Task material:
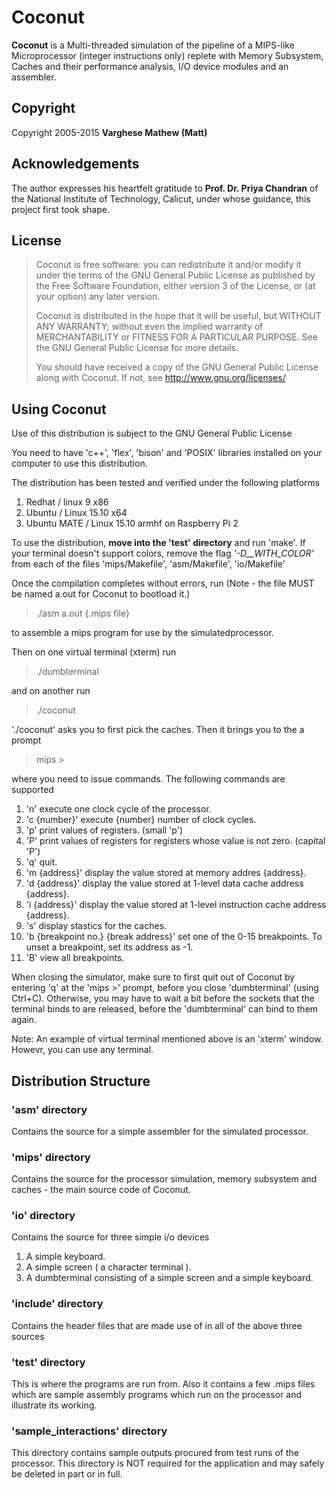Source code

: # Coconut
**Coconut** is a Multi-threaded simulation of the pipeline of a MIPS-like Microprocessor (integer instructions only) replete with Memory Subsystem, Caches and their performance analysis, I/O device modules and an assembler.

## Copyright
Copyright 2005-2015 **Varghese Mathew (Matt)**

## Acknowledgements
The author expresses his heartfelt gratitude to **Prof. Dr. Priya Chandran** of the National Institute of Technology, Calicut, under whose guidance, this project first took shape.

## License
> Coconut is free software: you can redistribute it and/or modify
> it under the terms of the GNU General Public License as published by
> the Free Software Foundation, either version 3 of the License, or
> (at your option) any later version.
> 
> Coconut is distributed in the hope that it will be useful,
> but WITHOUT ANY WARRANTY; without even the implied warranty of
> MERCHANTABILITY or FITNESS FOR A PARTICULAR PURPOSE.  See the
> GNU General Public License for more details.
> 
> You should have received a copy of the GNU General Public License
> along with Coconut.  If not, see http://www.gnu.org/licenses/

## Using Coconut
Use of this distribution is subject to the GNU General Public License

You need to have 'c++', 'flex', 'bison' and 'POSIX' libraries installed on your computer to use this distribution.

The distribution has been tested and verified under the following platforms
 1. Redhat / linux 9 x86
 2. Ubuntu / Linux 15.10 x64
 3. Ubuntu MATE / Linux 15.10 armhf on Raspberry Pi 2

To use the distribution, **move into the 'test' directory** and run 'make'. If your terminal doesn't support colors, remove the flag *'-D__WITH_COLOR'* from each of the files 'mips/Makefile', 'asm/Makefile', 'io/Makefile'

Once the compilation completes without errors, run (Note - the file MUST be named a.out for Coconut to bootload it.)
> ./asm a.out {.mips file}

to assemble a mips program for use by the simulatedprocessor.

Then on one virtual terminal (xterm) run 
> ./dumbterminal

and on another run 
> ./coconut

'./coconut' asks you to first pick the caches. Then it brings you to the a prompt 
> mips > 

where you need to issue commands. The following commands are supported
 1. 'n' execute one clock cycle of the processor.
 2. 'c {number}' execute {number} number of clock cycles.
 3. 'p' print values of registers. (small 'p')
 4. 'P' print values of registers for registers whose value is not zero. (capital 'P')
 5. 'q' quit.
 6. 'm {address}' display the value stored at memory addres {address}.
 7. 'd {address}' display the value stored at 1-level data cache address {address}.
 8. 'i {address}' display the value stored at 1-level instruction cache address {address}.
 9. 's' display stastics for the caches.
 10. 'b {breakpoint no.} {break address}' set one of the 0-15 breakpoints. To unset a breakpoint, set its address as -1.
 11. 'B' view all breakpoints.

When closing the simulator, make sure to first quit out of Coconut by entering 'q' at the 'mips >' prompt, before you close 'dumbterminal' (using Ctrl+C). Otherwise, you may have to wait a bit before the sockets that the terminal binds to are released, before the 'dumbterminal' can bind to them again. 

Note: An example of virtual terminal mentioned above is an 'xterm' window. Howevr, you can use any terminal.

## Distribution Structure
### 'asm' directory
Contains the source for a simple assembler for the simulated processor.

### 'mips' directory
Contains the source for the processor simulation, memory subsystem and caches - the main source code of Coconut.

### 'io' directory
Contains the source for three simple i/o devices
 1. A simple keyboard.
 2. A simple screen ( a character terminal ).
 3. A dumbterminal consisting of a simple screen and a simple keyboard.

### 'include' directory
Contains the header files that are made use of in all of the above three sources

### 'test' directory
This is where the programs are run from.  Also it contains a few .mips files which are sample assembly programs which run on the processor and illustrate its working.

### 'sample_interactions' directory
This directory contains sample outputs procured from test runs of the processor.  This directory is NOT required for the application and may safely be deleted in part or in full.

Work required: The task here is to output the line with "2. A simple screen ( a character terminal )." and all lines after it to the end of the records above, exactly and only those.

Written answer:
 2. A simple screen ( a character terminal ).
 3. A dumbterminal consisting of a simple screen and a simple keyboard.

### 'include' directory
Contains the header files that are made use of in all of the above three sources

### 'test' directory
This is where the programs are run from.  Also it contains a few .mips files which are sample assembly programs which run on the processor and illustrate its working.

### 'sample_interactions' directory
This directory contains sample outputs procured from test runs of the processor.  This directory is NOT required for the application and may safely be deleted in part or in full.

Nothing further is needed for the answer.